Taking her aim into the haze as best she could, Rúna sent first one and then another arrow sailing. She couldn't guess if any of them hit a mark, but if this was the one small part she was to play in the morning, she would give it her all.

Something was happening on the ground, if the screams were any indication. Holding up a hand, she signaled for Tanaruz to stay her arrows. If the Saxons were playing their part in this farce, they should be falling victim to the various traps that had been carefully laid under cover of night. The alleys had been filled with spikes, which she was sure were not being wasted.

Movement stirred and dispelled the smoke some, revealing a stream of fleeing Christians. "Now, Tanaruz."

Rúna did what work she could from her vantage point, felling men with her careful aim. They need not have worried so much over Blaeja; if the Saxons carried bows, none stopped to use them in retaliation. Still, when her quiver ran empty, Rúna drew her sword lest any of the men below get it in their mind to move upward.

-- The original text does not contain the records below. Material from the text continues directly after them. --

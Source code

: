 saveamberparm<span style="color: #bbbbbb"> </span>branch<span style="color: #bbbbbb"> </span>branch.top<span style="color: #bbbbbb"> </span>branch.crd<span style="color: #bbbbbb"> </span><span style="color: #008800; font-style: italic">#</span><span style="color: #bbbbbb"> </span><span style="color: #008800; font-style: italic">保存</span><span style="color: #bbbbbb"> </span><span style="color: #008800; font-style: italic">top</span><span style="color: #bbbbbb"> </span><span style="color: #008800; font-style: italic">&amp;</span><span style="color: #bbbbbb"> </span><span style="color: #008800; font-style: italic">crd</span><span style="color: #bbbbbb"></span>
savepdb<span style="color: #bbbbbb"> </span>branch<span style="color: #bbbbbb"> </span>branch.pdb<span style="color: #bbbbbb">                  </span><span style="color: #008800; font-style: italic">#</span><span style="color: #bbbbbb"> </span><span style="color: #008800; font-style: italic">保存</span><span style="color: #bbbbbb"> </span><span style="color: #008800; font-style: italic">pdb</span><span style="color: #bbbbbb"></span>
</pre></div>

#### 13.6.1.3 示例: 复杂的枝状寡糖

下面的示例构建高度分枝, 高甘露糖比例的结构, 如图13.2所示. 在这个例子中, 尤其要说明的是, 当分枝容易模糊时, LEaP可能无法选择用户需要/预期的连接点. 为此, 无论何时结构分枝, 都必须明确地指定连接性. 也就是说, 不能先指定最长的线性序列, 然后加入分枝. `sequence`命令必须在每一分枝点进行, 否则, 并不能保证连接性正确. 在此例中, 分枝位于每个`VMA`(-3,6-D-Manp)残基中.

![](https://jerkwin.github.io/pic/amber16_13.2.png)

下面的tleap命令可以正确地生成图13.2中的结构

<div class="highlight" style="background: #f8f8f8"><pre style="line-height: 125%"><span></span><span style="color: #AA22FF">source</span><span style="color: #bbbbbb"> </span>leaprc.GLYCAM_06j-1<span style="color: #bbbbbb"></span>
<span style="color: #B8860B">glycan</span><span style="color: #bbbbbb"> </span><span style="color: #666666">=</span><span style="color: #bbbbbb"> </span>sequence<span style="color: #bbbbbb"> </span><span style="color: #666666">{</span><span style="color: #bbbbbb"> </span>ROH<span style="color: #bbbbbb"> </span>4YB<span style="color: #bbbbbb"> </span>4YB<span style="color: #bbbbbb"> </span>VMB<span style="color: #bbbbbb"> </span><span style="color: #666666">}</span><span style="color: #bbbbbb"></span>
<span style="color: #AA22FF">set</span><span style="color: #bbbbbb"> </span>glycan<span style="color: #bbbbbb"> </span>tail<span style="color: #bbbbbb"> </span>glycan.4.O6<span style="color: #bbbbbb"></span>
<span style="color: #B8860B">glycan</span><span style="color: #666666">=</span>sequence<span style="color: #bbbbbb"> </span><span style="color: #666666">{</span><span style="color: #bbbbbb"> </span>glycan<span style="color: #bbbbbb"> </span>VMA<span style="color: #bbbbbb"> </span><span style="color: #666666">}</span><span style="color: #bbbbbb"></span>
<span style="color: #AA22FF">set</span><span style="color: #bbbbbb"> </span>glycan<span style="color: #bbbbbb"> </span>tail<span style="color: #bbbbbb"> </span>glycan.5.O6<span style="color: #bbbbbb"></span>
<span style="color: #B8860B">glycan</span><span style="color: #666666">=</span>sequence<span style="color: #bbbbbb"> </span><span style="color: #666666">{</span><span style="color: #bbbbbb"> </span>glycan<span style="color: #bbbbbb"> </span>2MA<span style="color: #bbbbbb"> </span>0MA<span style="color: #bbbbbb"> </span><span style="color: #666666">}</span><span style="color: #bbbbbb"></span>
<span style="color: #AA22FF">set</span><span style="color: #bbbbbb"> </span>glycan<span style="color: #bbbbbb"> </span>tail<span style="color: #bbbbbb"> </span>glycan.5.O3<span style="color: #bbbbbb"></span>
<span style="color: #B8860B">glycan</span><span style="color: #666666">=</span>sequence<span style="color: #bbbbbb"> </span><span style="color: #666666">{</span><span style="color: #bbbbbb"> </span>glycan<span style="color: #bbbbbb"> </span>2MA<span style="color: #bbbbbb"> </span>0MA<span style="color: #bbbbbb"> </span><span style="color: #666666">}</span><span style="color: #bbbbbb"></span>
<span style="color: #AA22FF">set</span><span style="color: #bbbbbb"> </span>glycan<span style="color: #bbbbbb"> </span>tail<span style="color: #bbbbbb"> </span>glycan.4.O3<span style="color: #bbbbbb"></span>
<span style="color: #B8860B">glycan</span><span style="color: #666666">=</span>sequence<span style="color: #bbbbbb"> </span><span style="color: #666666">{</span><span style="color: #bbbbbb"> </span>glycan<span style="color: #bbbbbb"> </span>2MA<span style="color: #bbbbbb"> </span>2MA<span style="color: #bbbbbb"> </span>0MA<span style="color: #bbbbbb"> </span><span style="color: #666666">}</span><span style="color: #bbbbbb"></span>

"Do you think they are safe?" Blaeja asked, one bright blue eye peeking out from her hood. Who? Rúna nearly asked. The boys? Your sister's husband? Your nephews?

"The gods have always favored the sons of Ragnar," Rúna replied instead.

"They are strong." Tanaruz's voice caught Rúna off-guard. She turned to see the girl's jaw tight, her chin thrust forward as if to challenge the gods Rúna had just praised. "And they have many gods watching over them this morning."

"Allah among that number?" Rúna did not know nearly as much about Tanaruz's god as she did Blaeja's. The younger girl simply smiled and nodded in answer.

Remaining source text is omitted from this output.